Ten Significant Sites in Cape Town to Celebrate Twenty Years of Freedom
With South Africa celebrating twenty years of democracy in 2014, Cape Town boasts a number of special sites, which speak to the country’s heritage and its path to ultimate freedom. Visitors and locals can visit them to commemorate this time.
1. The City Hall and Grand Parade, in the City Centre was the site at which a crowd gathered to see and hear from the newly released Nelson Mandela on 11 February 1990. Mandela stood on the small balcony of the Cape Town City Hall and delivered his address calling for all of South African society to end apartheid. 250 000 people streamed onto the Grand Parade to celebrate the release of the country's future president.
2. The Nobel Peace Laureates statues at Nobel Square in the V&A Waterfront are a tribute to South Africa’ s four Nobel Peace prize laureates; Albert Luthuli, Desmond Tutu, FW de Klerk and Nelson Mandela. The sculptor is Cape Town artist, Claudette Schreuders.
3. Once “home” to some of South Africa’s most famous political prisoners, including Nelson Mandela, Robben Island is one of South Africa’s most visited tourist attractions.
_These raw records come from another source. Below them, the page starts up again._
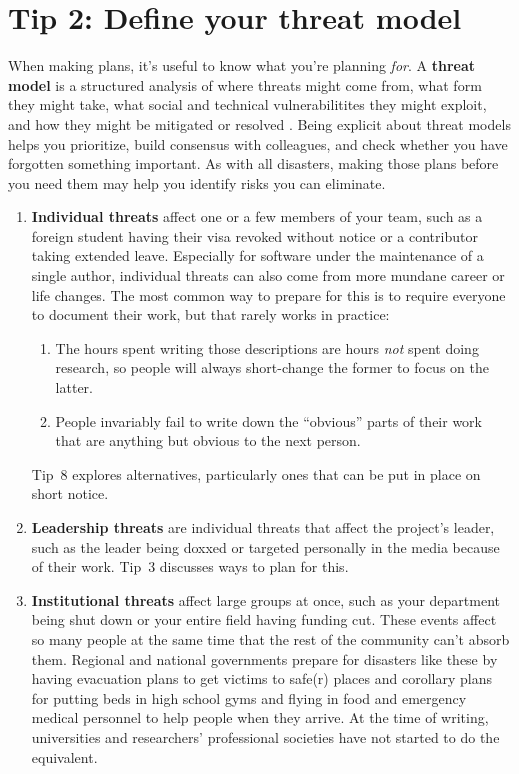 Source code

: \documentclass[10pt,letterpaper]{article}
\begin{document}
\section*{Tip 2: Define your threat model}

When making plans, it's useful to know what you're planning \emph{for}.
A \textbf{threat model} is a structured analysis of where threats might come from,
what form they might take,
what social and technical vulnerabilitites they might exploit,
and how they might be mitigated or resolved \cite{Torr2005}.
Being explicit about threat models helps you prioritize,
build consensus with colleagues,
and check whether you have forgotten something important.
As with all disasters,
making those plans before you need them may help you identify risks you can eliminate.

\begin{enumerate}
\item
  \textbf{Individual threats} affect one or a few members of your team,
  such as a foreign student having their visa revoked without notice
  or a contributor taking extended leave.
  Especially for software under the maintenance of a single author,
  individual threats can also come from more mundane career or life changes.
  The most common way to prepare for this is to require everyone to document their work,
  but that rarely works in practice:
  \begin{enumerate}
  \item
    The hours spent writing those descriptions are hours \emph{not} spent doing research,
    so people will always short-change the former to focus on the latter.
  \item
    People invariably fail to write down the ``obvious'' parts of their work
    that are anything but obvious to the next person.
  \end{enumerate}
  Tip~8 explores alternatives,
  particularly ones that can be put in place on short notice.

\item
  \textbf{Leadership threats} are individual threats that affect the project's leader,
  such as the leader being doxxed or targeted personally in the media because of their work.
  Tip~3 discusses ways to plan for this.

\item
  \textbf{Institutional threats} affect large groups at once,
  such as your department being shut down
  or your entire field having funding cut.
  These events affect so many people at the same time
  that the rest of the community can't absorb them.
  Regional and national governments prepare for disasters like these
  by having evacuation plans to get victims to safe(r) places
  and corollary plans for putting beds in high school gyms
  and flying in food and emergency medical personnel to help people when they arrive.
  At the time of writing,
  universities and researchers' professional societies have not started to do the equivalent.


\end{enumerate}
\end{document}
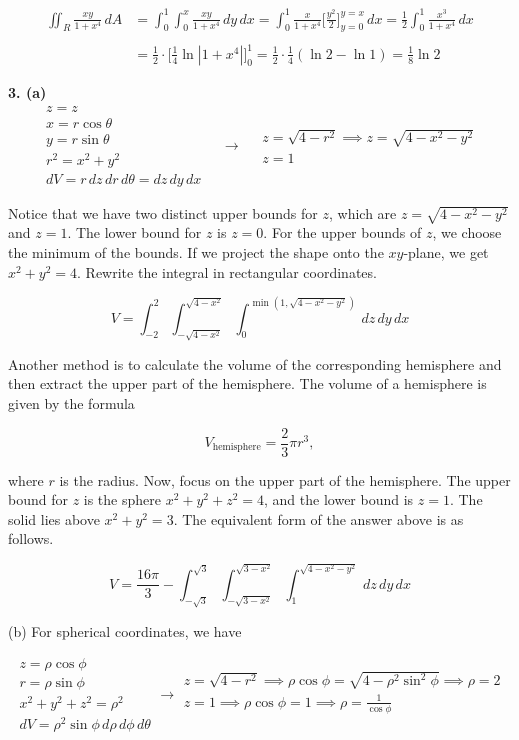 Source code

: \documentclass{article}
\begin{document}
\begin{align*}\iint_R\frac{xy}{1+x^4}\,dA&=\int_0^1\int_0^x\frac{xy}{1+x^4}\,dy\,dx=\int_0^1\frac x{1+x^4}\bigg[\frac{y^2}2\bigg]_{y=0}^{y=x}\,dx=\frac12\int_0^1\frac{x^3}{1+x^4}\,dx\\\\&=\frac12\cdot\bigg[\frac14\ln\left|1+x^4\right|\bigg]_0^1=\frac12\cdot\frac14\left(\ln2-\ln1\right)=\boxed{\frac18\ln2}\end{align*}

\vspace{1em}

\textbf{3. (a)}
\[
\begin{array}{c}
z=z\\
x=r\cos\theta\\
y=r\sin\theta\\
r^2=x^2+y^2\\
dV=r\,dz\,dr\,d\theta=dz\,dy\,dx
\end{array}\quad\rightarrow\quad
\begin{array}{c}
z=\sqrt{4-r^2}\implies z=\sqrt{4-x^2-y^2}\\
z=1
\end{array}
\]

Notice that we have two distinct upper bounds for $z$, which are $z=\sqrt{4-x^2-y^2}$ and $z=1$. The lower bound for $z$ is $z=0$. For the upper bounds of $z$, we choose the minimum of the bounds. If we project the shape onto the $xy$-plane, we get $x^2+y^2=4$. Rewrite the integral in rectangular coordinates.

\[\boxed{V=\int_{-2}^2\int_{-\sqrt{4-x^2}}^{\sqrt{4-x^2}}\int_0^{\min\left(1,\sqrt{4-x^2-y^2}\right)}\,dz\,dy\,dx}\]

Another method is to calculate the volume of the corresponding hemisphere and then extract the upper part of the hemisphere. The volume of a hemisphere is given by the formula

\[V_{\text{hemisphere}}=\frac23\pi r^3,\]

where $r$ is the radius. Now, focus on the upper part of the hemisphere. The upper bound for $z$ is the sphere $x^2+y^2+z^2=4$, and the lower bound is $z=1$. The solid lies above $x^2+y^2=3$. The equivalent form of the answer above is as follows.

\[\boxed{V=\frac{16\pi}3-\int_{-\sqrt3}^{\sqrt3}\int_{-\sqrt{3-x^2}}^{\sqrt{3-x^2}}\int_1^{\sqrt{4-x^2-y^2}}\,dz\,dy\,dx}\]

(b) For spherical coordinates, we have

\[
\begin{array}{c}
z=\rho\cos\phi\\
r=\rho\sin\phi\\
x^2+y^2+z^2=\rho^2\\
dV=\rho^2\sin\phi\,d\rho\,d\phi\,d\theta
\end{array}\rightarrow
\begin{array}{c}
z=\sqrt{4-r^2}\implies\rho\cos\phi=\sqrt{4-\rho^2\sin^2\phi}\implies\rho=2\\
\displaystyle z=1\implies\rho\cos\phi=1\implies\rho=\frac1{\cos\phi}\\[1em]
\end{array}
\]
\end{document}
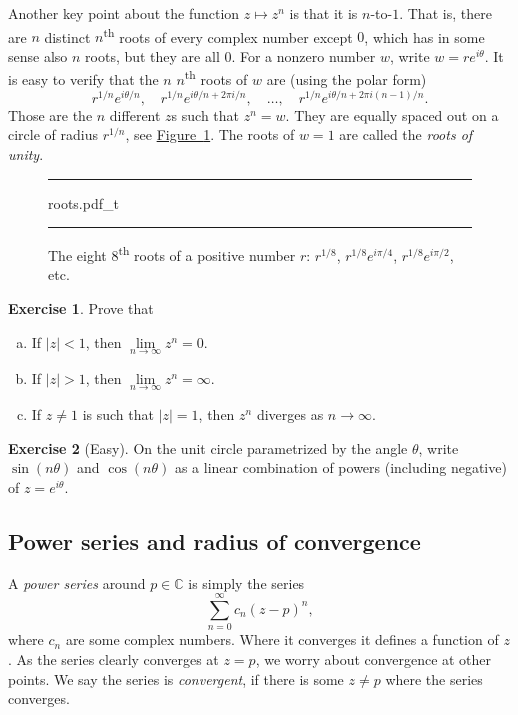 \documentclass[12pt,openany]{book}
\newcommand{\sabs}[1]{\lvert {#1} \rvert}
\newcommand{\C}{{\mathbb{C}}}
\newcommand{\myindex}[1]{#1\index{#1}}
\theoremstyle{plain}
\theoremstyle{remark}
\theoremstyle{definition}
\newenvironment{exbox}{%
    \def\FrameCommand{\vrule width 1pt \relax\hspace{10pt}}%
    \MakeFramed{\advance\hsize-\width\FrameRestore}%
}{%
    \endMakeFramed
}
\newenvironment{exparts}{%
    \leavevmode\begin{enumerate}[a),noitemsep,topsep=0pt,parsep=0pt,partopsep=0pt]
}{%
    \end{enumerate}
}
\newenvironment{myfig}{%
\begin{figure}[h!t]
\noindent\rule{\textwidth}{0.5pt}\vspace{12pt}\par\centering}%
{\par\noindent\rule{\textwidth}{0.5pt}
\end{figure}}
\theoremstyle{exercise}
\newtheorem{exercise}{Exercise}[section]
\theoremstyle{example}
\newcommand{\figureref}[1]{\hyperref[#1]{Figure~\ref*{#1}}}
\begin{document}
Another key point about the function $z \mapsto z^n$ is that it is $n$-to-$1$.
That is, there are $n$ distinct $n$\textsuperscript{th} roots of every complex
number except $0$,
which has in some sense also $n$ roots, but they are all $0$.  For a nonzero
number $w$, write $w = re^{i\theta}$.  It is easy to verify that
the $n$ $n$\textsuperscript{th} roots of $w$ are 
(using the polar form)
\begin{equation*}
r^{1/n} e^{i\theta/n}
, \quad
r^{1/n} e^{i\theta/n + 2\pi i /n}
, \quad \ldots, \quad
r^{1/n} e^{i\theta/n + 2\pi i (n-1)/n} .
\end{equation*}
Those are the $n$ different $z$s such that $z^n=w$.  They are equally
spaced out on a circle of radius $r^{1/n}$, see
\figureref{fig:roots}.  The roots of $w=1$ are
called the \emph{\myindex{roots of unity}}.

\begin{myfig}
{roots.pdf_t}
\caption{The eight $8$\textsuperscript{th} roots of a positive number $r$:
$r^{1/8}$, $r^{1/8} e^{i \pi / 4}$,  $r^{1/8} e^{i \pi / 2}$,
etc.\label{fig:roots}}
\end{myfig}

\begin{exbox}
\begin{exercise}
Prove that
\begin{exparts}
\item
If $\sabs{z}<1$, then $\lim\limits_{n\to \infty} z^n = 0$.
\item
If $\sabs{z}>1$, then $\lim\limits_{n\to \infty} z^n = \infty$.
\item
If $z \not= 1$ is such that $\sabs{z}=1$, then $z^n$ diverges as $n \to
\infty$.
\end{exparts}
\end{exercise}

\begin{exercise}[Easy]
On the unit circle parametrized by the angle $\theta$,
write $\sin(n\theta)$ and $\cos(n\theta)$ as a linear combination
of powers (including negative) of $z = e^{i\theta}$.
\end{exercise}
\end{exbox}

\subsection{Power series and radius of convergence}

A \emph{\myindex{power series}} around $p \in \C$ is simply the series
%
\begin{equation*}
\sum_{n=0}^\infty c_n {(z-p)}^n ,
\end{equation*}
where $c_n$ are some complex numbers.  Where it converges it defines a
function of $z$.  As the series clearly converges at $z=p$, we worry about
convergence at other points.  We say the series is
\emph{convergent}, if there is
some $z \not= p$ where the series converges.
\end{document}
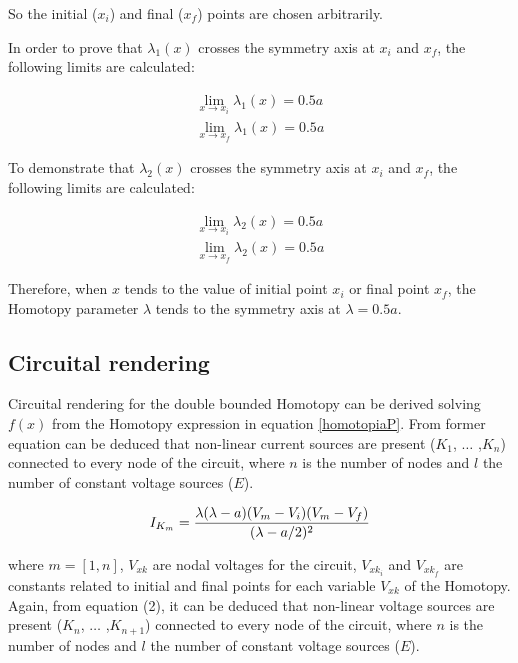 \documentclass[journal,twocolumn]{IEEEtran}
\begin{document}
So the initial ($x_i$) and final ($x_f$) points are chosen arbitrarily.

In order to prove that $\lambda_1(x)$ crosses the symmetry axis at $x_i$ and $x_f$, the following limits are calculated:

\begin{equation}
\begin{array}{r}
 \displaystyle\lim_{x \to{x_i}}{\lambda_1(x)}=0.5a \\
  \displaystyle\lim_{x \to{x_f}}{\lambda_1(x)}=0.5a 
 \end{array}
 \label{simetriax2}
\end{equation}

To demonstrate that $\lambda_2(x)$ crosses the symmetry axis at $x_i$ and $x_f$, the following limits are calculated:

\begin{equation}
\begin{array}{r}
 \displaystyle\lim_{x \to{x_i}}{\lambda_2(x)}=0.5a \\
  \displaystyle\lim_{x \to{x_f}}{\lambda_2(x)}=0.5a 
 \end{array}
 \label{simetriax3}
\end{equation}

Therefore, when $x$ tends to the value of initial point $x_i$ or final point $x_f$, the Homotopy parameter $\lambda$ tends to the symmetry axis at $\lambda=0.5a$.

\subsection{Circuital rendering}

Circuital rendering for the double bounded Homotopy can be derived solving $f(x)$ from the Homotopy expression in equation \ref{homotopiaP}. From former equation can be deduced that non-linear current sources are present ($K_1$, $\hdots$ ,$K_n$) connected to every node of the circuit, where $n$ is the number of nodes and $l$ the number of constant voltage sources ($E$).

\begin{equation}
I_{K_m}={\lambda(\lambda-a)(V_{m}-V_{i})(V_{m}-V_{f}) \over (\lambda-a/2)^2}
\label{Ikn}
\end{equation}

where $m=[1,n]$, $V_{xk}$ are nodal voltages for the circuit, $V_{{xk}_i}$ and $V_{{xk}_f}$ are constants related to initial and final points for each variable $V_{xk}$ of the Homotopy. Again, from equation (2), it can be deduced that non-linear voltage sources are present ($K_n$, $\hdots$ ,$K_{n+1}$) connected to every node of the circuit, where $n$ is the number of nodes and $l$ the number of constant voltage sources ($E$).
\end{document}
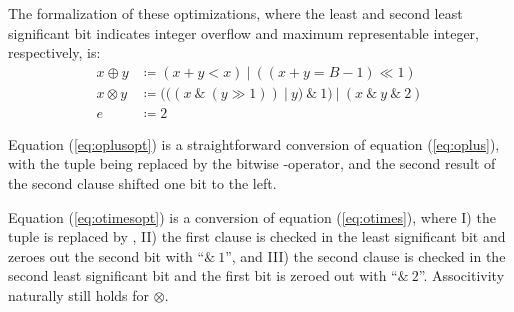 The formalization of these optimizations, where the least and second least
significant bit indicates integer overflow and maximum representable integer,
respectively, is:
\begin{align}
  \label{eq:oplusopt}
  x \oplus y &\coloneq (x + y < x)~|~((x + y = B-1) \ll 1) \\
  \label{eq:otimesopt}
  x \otimes y &\coloneq (((x~\&~(y \gg 1))~|~y)~\&~1)~|~(x~\&~y~\&~2)\\
  \label{eq:otimesneopt}
  e &\coloneq 2
\end{align}

Equation (\ref{eq:oplusopt}) is a straightforward conversion of equation
(\ref{eq:oplus}), with the tuple being replaced by the bitwise
-operator, and the second result of the second clause shifted one bit to
the left.

Equation (\ref{eq:otimesopt}) is a conversion of equation (\ref{eq:otimes}),
where I) the tuple is replaced by , II) the first clause is checked in
the least significant bit and zeroes out the second bit with ``$\&~1$'', and
III) the second clause is checked in the second least significant bit and the
first bit is zeroed out with ``$\&~2$''. Associtivity naturally still holds for
$\otimes$.

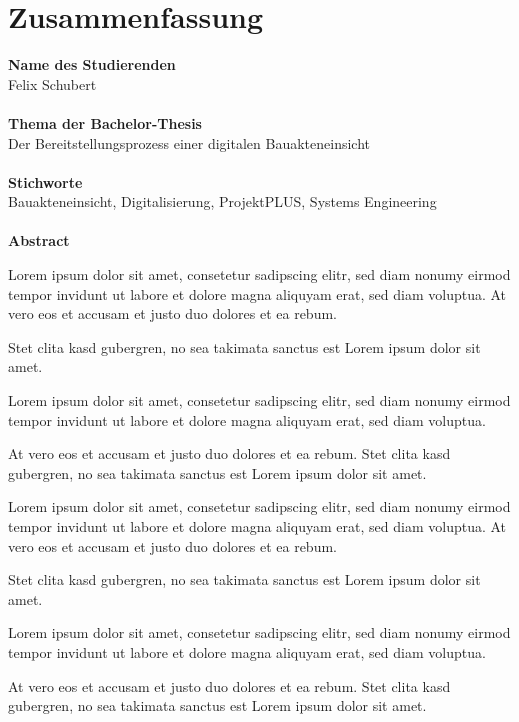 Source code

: \section*{Zusammenfassung}

\textbf{Name des Studierenden}\\
\noindent\hspace*{15mm}%
Felix Schubert
\\
\\
\textbf{Thema der Bachelor-Thesis}\\
\noindent\hspace*{15mm}%
Der Bereitstellungsprozess einer digitalen Bauakteneinsicht
\\
\\
\textbf{Stichworte}\\
\noindent\hspace*{15mm}%
Bauakteneinsicht, Digitalisierung, ProjektPLUS, Systems Engineering
\\
\\
\textbf{Abstract}
\par
\begingroup
\leftskip=15mm %
\vspace{-0.33cm}
\noindent %

Lorem ipsum dolor sit amet, consetetur sadipscing elitr, sed diam nonumy eirmod tempor invidunt ut labore et dolore magna aliquyam erat, sed diam voluptua. At vero eos et accusam et justo duo dolores et ea rebum. 

Stet clita kasd gubergren, no sea takimata sanctus est Lorem ipsum dolor sit amet. 

Lorem ipsum dolor sit amet, consetetur sadipscing elitr, sed diam nonumy eirmod tempor invidunt ut labore et dolore magna aliquyam erat, sed diam voluptua. 

At vero eos et accusam et justo duo dolores et ea rebum. Stet clita kasd gubergren, no sea takimata sanctus est Lorem ipsum dolor sit amet.

Lorem ipsum dolor sit amet, consetetur sadipscing elitr, sed diam nonumy eirmod tempor invidunt ut labore et dolore magna aliquyam erat, sed diam voluptua. At vero eos et accusam et justo duo dolores et ea rebum. 

Stet clita kasd gubergren, no sea takimata sanctus est Lorem ipsum dolor sit amet. 

Lorem ipsum dolor sit amet, consetetur sadipscing elitr, sed diam nonumy eirmod tempor invidunt ut labore et dolore magna aliquyam erat, sed diam voluptua. 

At vero eos et accusam et justo duo dolores et ea rebum. Stet clita kasd gubergren, no sea takimata sanctus est Lorem ipsum dolor sit amet.
\par
\endgroup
Nelson Mandela spent 18 years of the 27 years he was imprisoned here. Today visitors can go to the Robben Island Museum to soak up the significance of Mandela’s time here.
4. Formerly known as Victor Verster Prison, Drakenstein Correctional Centre in Paarl is where Nelson Mandela spent his final months of imprisonment. In Nelson Mandela’s honour, Drakenstein Correctional Centre houses outreach exhibitions and a bronze statue of the former president at the Mandela House Museum.
5. Table Mountain is Cape Town’s most iconic landmark. Former President Nelson Mandela said in 1998, “During the many years of incarceration on Robben Island, we often looked across Table Bay at the magnificent silhouette of Table Mountain. To us on Robben Island, Table Mountain was a beacon of hope. It represented the mainland to which we knew we would one day return."
6. Nelson Mandela routinely appeared in Parliament as the President of South Africa from 1994 to 1999. It was here in February 1990 that Former President F.W. De Klerk announced the release of Nelson Mandela. Former President Nelson Mandela made his first and last State of the Nation addresses in the National Assembly at parliament
7. St. George’s Cathedral is the oldest cathedral in South Africa. It played a key role in the resistance against apartheid by hosting peaceful demonstrations and mass protests, and has always welcomed all races. In 1989, on September 13th, more than 30 000 people from all walks of Cape Town life were led from St. Georges Cathedral to the Grand Parade in a mass anti-apartheid demonstration. It’s most famous, and most vocal, leader was Archbishop Desmond Tutu.
8. The District Six Museum revives the history of a vibrant community that was forcibly removed to the city’s periphery during apartheid. This heart-breaking story is also one of rich cultural tradition that has survived against the odds.
9. The Langa Cultural Heritage Precinct is a heritage site in the Langa Township and is made up of the Guga S’thebe cultural centre, the Old Pass Office Museum and the old Post Office building. Here visitors can buy from local crafters and explore, and sometimes see concerts. The word ‘isithebe’ means to share a meal – suggesting that the space is one where communities can gather.
10. The University of Cape Town (UCT) is the oldest university in South Africa. During the apartheid era UCT students regularly opposed apartheid both academically and physically, through student demonstrations, protests and academic challenges.
Cape Town honours the contribution that Nelson Mandela made to the symbolism of a post-apartheid South Africa and applauds all that he has done for the Rainbow Nation; however, the city also appreciates many unsung heroes like Imam Haroon and Cissie Gool, as well as its lesser known freedom attractions such as the Langa Pass Museum.